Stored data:

-=-=-

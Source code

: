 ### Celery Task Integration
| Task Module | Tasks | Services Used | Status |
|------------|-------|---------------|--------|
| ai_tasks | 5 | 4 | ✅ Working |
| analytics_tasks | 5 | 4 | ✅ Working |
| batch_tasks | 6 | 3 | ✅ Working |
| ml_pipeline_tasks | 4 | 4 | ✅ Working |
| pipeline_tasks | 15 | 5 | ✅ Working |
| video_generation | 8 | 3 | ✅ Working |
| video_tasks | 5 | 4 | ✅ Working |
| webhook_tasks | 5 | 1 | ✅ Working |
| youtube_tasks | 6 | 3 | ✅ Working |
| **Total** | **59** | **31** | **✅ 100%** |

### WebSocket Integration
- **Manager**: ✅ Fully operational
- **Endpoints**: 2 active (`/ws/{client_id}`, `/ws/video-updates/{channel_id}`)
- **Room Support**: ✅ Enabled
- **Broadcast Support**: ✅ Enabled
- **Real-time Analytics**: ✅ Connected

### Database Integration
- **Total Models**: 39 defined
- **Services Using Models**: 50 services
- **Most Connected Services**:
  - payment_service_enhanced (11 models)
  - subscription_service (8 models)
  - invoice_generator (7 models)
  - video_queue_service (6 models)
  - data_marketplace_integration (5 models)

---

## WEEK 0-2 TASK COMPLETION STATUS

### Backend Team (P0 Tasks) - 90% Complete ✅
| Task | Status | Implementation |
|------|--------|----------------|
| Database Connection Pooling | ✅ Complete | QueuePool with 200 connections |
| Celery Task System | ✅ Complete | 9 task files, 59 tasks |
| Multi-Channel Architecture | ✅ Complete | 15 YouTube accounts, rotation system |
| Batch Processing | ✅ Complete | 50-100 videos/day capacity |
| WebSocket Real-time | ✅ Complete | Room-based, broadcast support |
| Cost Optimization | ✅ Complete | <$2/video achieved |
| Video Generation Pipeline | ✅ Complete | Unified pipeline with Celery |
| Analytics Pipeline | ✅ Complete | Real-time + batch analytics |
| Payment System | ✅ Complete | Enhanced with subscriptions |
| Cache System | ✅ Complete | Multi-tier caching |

-=-=-

Among the records above, only the lines between the line holding "- **Real-time Analytics**: ✅ Connected" and the line holding "## WEEK 0-2 TASK COMPLETION STATUS", inclusive, are to be output, exactly as written.

- **Real-time Analytics**: ✅ Connected

### Database Integration
- **Total Models**: 39 defined
- **Services Using Models**: 50 services
- **Most Connected Services**:
  - payment_service_enhanced (11 models)
  - subscription_service (8 models)
  - invoice_generator (7 models)
  - video_queue_service (6 models)
  - data_marketplace_integration (5 models)

---

## WEEK 0-2 TASK COMPLETION STATUS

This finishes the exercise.